* Try it: Print nothing but the lines below starting at the line that holds "- [x] Role enum validation" and ending at the line that holds "(Note | (BW~", including both, each exactly as written.

* Given information:
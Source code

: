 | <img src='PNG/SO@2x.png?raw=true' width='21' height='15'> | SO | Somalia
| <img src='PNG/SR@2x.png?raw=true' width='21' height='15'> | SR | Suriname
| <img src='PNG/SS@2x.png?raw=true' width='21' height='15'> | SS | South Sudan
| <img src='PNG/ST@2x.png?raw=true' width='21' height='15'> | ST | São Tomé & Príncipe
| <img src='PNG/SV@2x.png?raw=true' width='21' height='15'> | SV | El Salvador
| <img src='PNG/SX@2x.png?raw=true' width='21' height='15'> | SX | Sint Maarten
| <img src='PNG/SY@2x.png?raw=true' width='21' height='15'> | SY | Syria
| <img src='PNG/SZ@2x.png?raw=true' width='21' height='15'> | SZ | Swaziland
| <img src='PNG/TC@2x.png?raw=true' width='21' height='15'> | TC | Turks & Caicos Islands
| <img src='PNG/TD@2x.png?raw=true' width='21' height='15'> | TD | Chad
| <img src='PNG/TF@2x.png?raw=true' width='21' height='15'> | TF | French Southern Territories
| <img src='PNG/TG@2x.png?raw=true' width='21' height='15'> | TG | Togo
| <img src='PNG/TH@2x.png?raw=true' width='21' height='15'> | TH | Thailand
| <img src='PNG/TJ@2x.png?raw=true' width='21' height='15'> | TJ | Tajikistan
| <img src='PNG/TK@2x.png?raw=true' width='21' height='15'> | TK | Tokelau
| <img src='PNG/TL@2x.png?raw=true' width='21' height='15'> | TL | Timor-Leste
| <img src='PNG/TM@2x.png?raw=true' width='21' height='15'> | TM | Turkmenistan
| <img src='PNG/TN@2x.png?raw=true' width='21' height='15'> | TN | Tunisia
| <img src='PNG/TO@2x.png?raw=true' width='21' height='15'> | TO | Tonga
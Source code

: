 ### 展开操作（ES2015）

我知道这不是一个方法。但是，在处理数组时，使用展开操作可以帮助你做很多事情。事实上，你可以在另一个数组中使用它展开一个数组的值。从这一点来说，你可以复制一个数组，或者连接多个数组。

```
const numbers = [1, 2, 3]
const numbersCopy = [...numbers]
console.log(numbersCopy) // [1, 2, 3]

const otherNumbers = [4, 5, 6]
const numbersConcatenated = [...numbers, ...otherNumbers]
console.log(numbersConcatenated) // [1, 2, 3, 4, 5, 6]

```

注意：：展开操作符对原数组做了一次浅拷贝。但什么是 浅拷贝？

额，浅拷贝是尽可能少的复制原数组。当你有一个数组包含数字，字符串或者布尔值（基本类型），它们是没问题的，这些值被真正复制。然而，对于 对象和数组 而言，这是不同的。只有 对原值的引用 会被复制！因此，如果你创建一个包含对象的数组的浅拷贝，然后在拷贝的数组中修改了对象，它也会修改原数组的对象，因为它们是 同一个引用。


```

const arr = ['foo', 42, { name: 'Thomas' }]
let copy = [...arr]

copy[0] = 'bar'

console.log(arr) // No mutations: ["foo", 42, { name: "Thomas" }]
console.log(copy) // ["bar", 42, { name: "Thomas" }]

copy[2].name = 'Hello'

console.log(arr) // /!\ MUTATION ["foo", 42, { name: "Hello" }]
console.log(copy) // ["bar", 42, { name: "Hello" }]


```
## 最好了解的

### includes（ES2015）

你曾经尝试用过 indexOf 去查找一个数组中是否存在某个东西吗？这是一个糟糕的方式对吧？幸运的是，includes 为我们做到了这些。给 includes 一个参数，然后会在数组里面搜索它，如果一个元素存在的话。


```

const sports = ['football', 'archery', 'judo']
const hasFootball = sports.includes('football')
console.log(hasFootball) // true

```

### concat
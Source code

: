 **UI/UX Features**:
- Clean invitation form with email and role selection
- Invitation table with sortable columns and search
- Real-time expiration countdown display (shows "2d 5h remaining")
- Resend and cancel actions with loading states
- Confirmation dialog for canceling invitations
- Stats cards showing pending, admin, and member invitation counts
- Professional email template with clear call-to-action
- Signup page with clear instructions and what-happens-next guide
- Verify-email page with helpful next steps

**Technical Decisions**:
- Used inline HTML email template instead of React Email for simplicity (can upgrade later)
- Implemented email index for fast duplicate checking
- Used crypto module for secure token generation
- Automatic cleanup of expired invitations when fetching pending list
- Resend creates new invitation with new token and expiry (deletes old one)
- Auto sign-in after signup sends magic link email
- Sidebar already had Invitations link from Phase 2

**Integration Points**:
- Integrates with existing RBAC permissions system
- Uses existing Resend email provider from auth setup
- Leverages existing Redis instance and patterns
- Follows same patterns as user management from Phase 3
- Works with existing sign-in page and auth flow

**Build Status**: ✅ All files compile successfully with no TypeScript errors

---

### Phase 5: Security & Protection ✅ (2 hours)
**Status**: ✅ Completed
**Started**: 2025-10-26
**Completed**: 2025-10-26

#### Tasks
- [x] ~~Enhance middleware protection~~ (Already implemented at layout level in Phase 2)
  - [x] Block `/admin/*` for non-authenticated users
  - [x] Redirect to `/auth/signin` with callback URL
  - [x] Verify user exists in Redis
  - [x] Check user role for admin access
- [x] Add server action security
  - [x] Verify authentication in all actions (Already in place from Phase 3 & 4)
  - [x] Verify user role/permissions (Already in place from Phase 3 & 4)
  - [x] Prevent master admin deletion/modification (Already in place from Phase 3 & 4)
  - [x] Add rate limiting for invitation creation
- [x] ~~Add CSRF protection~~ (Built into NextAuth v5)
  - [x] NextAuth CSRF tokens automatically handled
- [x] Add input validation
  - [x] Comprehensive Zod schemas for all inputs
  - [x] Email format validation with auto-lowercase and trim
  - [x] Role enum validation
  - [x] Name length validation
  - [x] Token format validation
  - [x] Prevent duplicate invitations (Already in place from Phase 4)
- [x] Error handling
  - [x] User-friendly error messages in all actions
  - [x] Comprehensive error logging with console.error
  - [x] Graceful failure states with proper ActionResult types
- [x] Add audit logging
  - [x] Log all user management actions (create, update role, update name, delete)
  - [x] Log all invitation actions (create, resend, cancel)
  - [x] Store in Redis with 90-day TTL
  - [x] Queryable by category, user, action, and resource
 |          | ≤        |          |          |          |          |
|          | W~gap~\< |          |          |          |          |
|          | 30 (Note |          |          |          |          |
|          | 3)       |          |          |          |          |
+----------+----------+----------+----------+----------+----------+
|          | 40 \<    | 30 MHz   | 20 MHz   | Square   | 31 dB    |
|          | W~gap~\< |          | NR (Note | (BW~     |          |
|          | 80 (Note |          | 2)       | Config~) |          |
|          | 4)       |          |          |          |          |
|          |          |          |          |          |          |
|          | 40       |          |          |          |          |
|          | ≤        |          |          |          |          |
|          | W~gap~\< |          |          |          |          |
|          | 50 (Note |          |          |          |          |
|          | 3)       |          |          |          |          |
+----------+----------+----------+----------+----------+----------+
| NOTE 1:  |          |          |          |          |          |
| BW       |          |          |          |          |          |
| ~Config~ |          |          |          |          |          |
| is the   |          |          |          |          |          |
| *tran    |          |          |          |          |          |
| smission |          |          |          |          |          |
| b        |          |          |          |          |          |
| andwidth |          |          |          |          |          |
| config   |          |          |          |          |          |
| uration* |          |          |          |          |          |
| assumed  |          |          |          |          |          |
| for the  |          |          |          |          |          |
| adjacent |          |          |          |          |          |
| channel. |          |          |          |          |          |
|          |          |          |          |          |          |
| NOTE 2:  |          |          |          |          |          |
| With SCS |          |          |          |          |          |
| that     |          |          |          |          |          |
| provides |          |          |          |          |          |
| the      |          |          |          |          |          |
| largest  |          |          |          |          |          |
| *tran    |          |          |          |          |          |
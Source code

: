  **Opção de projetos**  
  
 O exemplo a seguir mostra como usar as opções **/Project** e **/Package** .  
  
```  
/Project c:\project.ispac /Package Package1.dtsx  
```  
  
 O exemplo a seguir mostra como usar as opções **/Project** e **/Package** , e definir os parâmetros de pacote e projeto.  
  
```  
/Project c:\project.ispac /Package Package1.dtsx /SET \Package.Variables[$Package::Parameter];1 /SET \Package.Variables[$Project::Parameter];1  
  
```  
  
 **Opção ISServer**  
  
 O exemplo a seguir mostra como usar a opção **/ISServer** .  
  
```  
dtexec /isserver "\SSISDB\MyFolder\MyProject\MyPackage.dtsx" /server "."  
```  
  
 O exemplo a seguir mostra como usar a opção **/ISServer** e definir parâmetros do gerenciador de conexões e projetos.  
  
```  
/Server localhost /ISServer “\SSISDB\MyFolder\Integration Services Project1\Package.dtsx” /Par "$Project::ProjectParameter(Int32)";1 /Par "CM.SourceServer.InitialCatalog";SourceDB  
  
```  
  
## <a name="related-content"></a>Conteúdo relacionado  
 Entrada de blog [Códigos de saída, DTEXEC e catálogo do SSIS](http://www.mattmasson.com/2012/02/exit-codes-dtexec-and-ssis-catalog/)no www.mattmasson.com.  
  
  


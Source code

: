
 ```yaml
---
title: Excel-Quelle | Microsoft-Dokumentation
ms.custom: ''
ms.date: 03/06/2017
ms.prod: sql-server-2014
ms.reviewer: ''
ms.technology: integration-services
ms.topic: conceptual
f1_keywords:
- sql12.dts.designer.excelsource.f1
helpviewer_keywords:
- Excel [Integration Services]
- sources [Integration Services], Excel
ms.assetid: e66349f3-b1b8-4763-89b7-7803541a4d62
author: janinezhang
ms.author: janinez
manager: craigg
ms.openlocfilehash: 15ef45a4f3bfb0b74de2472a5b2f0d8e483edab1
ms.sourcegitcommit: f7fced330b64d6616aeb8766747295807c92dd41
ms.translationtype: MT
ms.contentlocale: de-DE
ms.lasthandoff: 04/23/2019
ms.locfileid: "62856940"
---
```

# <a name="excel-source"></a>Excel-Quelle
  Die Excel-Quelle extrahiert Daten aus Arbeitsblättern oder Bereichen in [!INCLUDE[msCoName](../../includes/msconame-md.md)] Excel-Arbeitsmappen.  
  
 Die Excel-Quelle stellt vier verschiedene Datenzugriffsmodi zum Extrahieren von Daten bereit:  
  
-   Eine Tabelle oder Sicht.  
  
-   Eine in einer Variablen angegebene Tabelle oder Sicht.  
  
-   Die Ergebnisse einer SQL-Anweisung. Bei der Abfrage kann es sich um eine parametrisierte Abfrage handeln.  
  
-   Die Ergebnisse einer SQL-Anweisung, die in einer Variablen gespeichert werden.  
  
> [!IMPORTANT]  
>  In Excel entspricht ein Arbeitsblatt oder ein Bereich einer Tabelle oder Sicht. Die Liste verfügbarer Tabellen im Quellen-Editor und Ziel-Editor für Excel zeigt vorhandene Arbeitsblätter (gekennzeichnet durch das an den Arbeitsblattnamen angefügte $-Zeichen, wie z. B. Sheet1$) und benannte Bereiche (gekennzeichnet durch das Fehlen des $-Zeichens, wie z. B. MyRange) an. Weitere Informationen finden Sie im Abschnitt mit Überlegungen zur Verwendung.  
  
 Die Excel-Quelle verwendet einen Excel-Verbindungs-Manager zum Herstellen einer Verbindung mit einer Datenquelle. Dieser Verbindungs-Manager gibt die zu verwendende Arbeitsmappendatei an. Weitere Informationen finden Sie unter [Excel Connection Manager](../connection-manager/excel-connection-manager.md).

* Finished exercise:
  - [x] Role enum validation
  - [x] Name length validation
  - [x] Token format validation
  - [x] Prevent duplicate invitations (Already in place from Phase 4)
- [x] Error handling
  - [x] User-friendly error messages in all actions
  - [x] Comprehensive error logging with console.error
  - [x] Graceful failure states with proper ActionResult types
- [x] Add audit logging
  - [x] Log all user management actions (create, update role, update name, delete)
  - [x] Log all invitation actions (create, resend, cancel)
  - [x] Store in Redis with 90-day TTL
  - [x] Queryable by category, user, action, and resource
 |          | ≤        |          |          |          |          |
|          | W~gap~\< |          |          |          |          |
|          | 30 (Note |          |          |          |          |
|          | 3)       |          |          |          |          |
+----------+----------+----------+----------+----------+----------+
|          | 40 \<    | 30 MHz   | 20 MHz   | Square   | 31 dB    |
|          | W~gap~\< |          | NR (Note | (BW~     |          |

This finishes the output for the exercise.